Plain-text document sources

_ _ _ _ _

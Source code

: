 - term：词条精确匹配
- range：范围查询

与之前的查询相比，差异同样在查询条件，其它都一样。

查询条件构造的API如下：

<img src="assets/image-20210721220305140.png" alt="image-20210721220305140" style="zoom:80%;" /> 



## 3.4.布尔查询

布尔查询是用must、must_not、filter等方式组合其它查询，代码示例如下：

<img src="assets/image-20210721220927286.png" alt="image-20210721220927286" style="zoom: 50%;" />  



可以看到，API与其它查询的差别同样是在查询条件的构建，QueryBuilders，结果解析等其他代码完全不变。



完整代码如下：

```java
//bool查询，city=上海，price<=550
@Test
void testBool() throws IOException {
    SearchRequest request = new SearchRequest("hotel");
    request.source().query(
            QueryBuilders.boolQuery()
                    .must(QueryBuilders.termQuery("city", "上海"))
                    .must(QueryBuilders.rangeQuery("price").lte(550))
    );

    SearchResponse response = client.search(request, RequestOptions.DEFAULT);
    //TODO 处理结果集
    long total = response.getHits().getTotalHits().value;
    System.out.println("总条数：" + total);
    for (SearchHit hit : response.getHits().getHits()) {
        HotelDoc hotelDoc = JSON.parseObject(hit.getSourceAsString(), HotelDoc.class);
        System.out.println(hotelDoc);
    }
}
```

_ _ _ _ _

## What you need to do:
The response should contain only a verbatim copy of the lines from the line with "与之前的查询相比，差异同样在查询条件，其它都一样。" to the final line of the records.

## Reply:
与之前的查询相比，差异同样在查询条件，其它都一样。

查询条件构造的API如下：

<img src="assets/image-20210721220305140.png" alt="image-20210721220305140" style="zoom:80%;" /> 



## 3.4.布尔查询

布尔查询是用must、must_not、filter等方式组合其它查询，代码示例如下：

<img src="assets/image-20210721220927286.png" alt="image-20210721220927286" style="zoom: 50%;" />  



可以看到，API与其它查询的差别同样是在查询条件的构建，QueryBuilders，结果解析等其他代码完全不变。



完整代码如下：

```java
//bool查询，city=上海，price<=550
@Test
void testBool() throws IOException {
    SearchRequest request = new SearchRequest("hotel");
    request.source().query(
            QueryBuilders.boolQuery()
                    .must(QueryBuilders.termQuery("city", "上海"))
                    .must(QueryBuilders.rangeQuery("price").lte(550))
    );

    SearchResponse response = client.search(request, RequestOptions.DEFAULT);
    //TODO 处理结果集
    long total = response.getHits().getTotalHits().value;
    System.out.println("总条数：" + total);
    for (SearchHit hit : response.getHits().getHits()) {
        HotelDoc hotelDoc = JSON.parseObject(hit.getSourceAsString(), HotelDoc.class);
        System.out.println(hotelDoc);
    }
}
```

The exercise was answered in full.